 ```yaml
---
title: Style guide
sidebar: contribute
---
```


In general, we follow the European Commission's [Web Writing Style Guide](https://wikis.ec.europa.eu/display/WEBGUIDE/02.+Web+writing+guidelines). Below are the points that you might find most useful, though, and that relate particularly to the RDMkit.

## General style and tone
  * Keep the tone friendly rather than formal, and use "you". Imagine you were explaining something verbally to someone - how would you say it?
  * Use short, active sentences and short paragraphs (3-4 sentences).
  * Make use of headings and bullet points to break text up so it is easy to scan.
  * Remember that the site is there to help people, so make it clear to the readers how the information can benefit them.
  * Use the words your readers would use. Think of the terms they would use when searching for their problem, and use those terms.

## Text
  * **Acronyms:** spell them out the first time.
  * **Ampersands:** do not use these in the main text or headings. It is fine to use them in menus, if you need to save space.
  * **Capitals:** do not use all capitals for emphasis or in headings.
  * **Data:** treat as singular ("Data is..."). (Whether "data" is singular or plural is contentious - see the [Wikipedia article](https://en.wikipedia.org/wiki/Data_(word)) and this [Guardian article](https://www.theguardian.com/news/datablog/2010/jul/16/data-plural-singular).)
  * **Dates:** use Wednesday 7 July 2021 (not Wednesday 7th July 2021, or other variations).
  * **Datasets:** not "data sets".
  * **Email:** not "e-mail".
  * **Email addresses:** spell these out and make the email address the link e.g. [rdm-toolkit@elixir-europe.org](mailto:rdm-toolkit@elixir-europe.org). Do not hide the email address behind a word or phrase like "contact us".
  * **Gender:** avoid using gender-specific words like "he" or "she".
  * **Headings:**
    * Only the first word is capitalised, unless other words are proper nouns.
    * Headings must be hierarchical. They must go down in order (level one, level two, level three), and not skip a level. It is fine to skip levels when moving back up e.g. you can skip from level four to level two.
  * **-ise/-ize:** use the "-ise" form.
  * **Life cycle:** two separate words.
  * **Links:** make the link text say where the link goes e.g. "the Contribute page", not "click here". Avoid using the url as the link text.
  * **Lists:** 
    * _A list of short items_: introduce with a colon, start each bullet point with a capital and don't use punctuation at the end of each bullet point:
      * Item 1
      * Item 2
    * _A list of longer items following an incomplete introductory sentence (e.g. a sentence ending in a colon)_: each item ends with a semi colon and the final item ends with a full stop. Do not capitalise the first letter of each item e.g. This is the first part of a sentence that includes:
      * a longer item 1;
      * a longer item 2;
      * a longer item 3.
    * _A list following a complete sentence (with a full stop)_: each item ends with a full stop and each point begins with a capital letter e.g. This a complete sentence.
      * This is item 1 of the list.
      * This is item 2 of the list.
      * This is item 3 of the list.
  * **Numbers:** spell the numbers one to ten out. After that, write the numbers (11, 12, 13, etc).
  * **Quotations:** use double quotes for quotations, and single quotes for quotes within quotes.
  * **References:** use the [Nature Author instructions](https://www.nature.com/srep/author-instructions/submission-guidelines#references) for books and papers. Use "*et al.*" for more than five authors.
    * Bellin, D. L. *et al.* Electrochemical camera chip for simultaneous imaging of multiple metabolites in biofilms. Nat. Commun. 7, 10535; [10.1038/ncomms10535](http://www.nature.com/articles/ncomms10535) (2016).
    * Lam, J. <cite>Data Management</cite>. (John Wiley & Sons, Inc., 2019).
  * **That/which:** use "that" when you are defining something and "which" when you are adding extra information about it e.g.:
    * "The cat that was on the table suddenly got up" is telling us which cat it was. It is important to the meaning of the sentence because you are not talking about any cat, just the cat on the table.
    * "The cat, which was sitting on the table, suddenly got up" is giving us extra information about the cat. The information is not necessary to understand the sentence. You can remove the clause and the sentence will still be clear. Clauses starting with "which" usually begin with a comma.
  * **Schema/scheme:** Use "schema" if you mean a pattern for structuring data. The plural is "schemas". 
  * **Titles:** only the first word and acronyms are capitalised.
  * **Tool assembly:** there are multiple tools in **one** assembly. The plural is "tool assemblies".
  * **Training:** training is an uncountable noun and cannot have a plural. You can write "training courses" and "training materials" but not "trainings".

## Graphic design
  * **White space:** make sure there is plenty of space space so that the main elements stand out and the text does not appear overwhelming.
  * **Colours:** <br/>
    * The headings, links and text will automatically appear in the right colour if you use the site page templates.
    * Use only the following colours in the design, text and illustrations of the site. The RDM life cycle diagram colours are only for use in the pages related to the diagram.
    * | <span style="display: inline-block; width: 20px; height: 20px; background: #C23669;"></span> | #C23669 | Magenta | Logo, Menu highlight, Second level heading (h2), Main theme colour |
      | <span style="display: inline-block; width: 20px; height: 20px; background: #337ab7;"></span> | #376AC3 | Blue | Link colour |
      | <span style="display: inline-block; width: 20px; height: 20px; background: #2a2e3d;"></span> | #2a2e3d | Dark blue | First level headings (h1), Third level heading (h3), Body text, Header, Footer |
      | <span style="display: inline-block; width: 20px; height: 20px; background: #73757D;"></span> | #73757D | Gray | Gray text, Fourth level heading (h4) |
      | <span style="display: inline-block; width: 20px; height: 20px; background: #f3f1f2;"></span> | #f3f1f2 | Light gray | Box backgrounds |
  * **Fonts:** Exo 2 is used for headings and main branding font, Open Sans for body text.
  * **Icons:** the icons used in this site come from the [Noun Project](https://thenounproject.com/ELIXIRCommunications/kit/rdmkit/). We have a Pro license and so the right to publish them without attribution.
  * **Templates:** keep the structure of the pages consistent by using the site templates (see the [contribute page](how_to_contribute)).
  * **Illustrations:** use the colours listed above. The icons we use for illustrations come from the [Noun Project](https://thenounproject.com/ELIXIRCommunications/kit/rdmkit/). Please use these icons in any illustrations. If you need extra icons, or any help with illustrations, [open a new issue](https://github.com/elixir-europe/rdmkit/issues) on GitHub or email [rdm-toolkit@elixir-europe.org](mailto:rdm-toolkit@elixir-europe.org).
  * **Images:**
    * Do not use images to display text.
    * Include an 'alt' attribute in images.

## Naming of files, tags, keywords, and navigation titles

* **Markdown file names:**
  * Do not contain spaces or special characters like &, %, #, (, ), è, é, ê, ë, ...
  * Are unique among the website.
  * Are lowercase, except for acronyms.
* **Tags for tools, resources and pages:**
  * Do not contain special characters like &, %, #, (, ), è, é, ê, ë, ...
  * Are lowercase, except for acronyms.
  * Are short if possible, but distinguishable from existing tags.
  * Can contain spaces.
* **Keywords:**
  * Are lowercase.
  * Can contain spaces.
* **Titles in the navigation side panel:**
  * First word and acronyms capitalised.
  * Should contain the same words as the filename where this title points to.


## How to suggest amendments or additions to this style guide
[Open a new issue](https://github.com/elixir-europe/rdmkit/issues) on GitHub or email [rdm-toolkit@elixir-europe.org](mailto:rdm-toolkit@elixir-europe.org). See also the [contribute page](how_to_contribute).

Task prompt:
Word for word, reproduce the listing above from its start up to and including the line that has "or in headings.". Give only those lines.

Answer to the problem:
 ```yaml
---
title: Style guide
sidebar: contribute
---
```


In general, we follow the European Commission's [Web Writing Style Guide](https://wikis.ec.europa.eu/display/WEBGUIDE/02.+Web+writing+guidelines). Below are the points that you might find most useful, though, and that relate particularly to the RDMkit.

## General style and tone
  * Keep the tone friendly rather than formal, and use "you". Imagine you were explaining something verbally to someone - how would you say it?
  * Use short, active sentences and short paragraphs (3-4 sentences).
  * Make use of headings and bullet points to break text up so it is easy to scan.
  * Remember that the site is there to help people, so make it clear to the readers how the information can benefit them.
  * Use the words your readers would use. Think of the terms they would use when searching for their problem, and use those terms.

## Text
  * **Acronyms:** spell them out the first time.
  * **Ampersands:** do not use these in the main text or headings. It is fine to use them in menus, if you need to save space.
  * **Capitals:** do not use all capitals for emphasis or in headings.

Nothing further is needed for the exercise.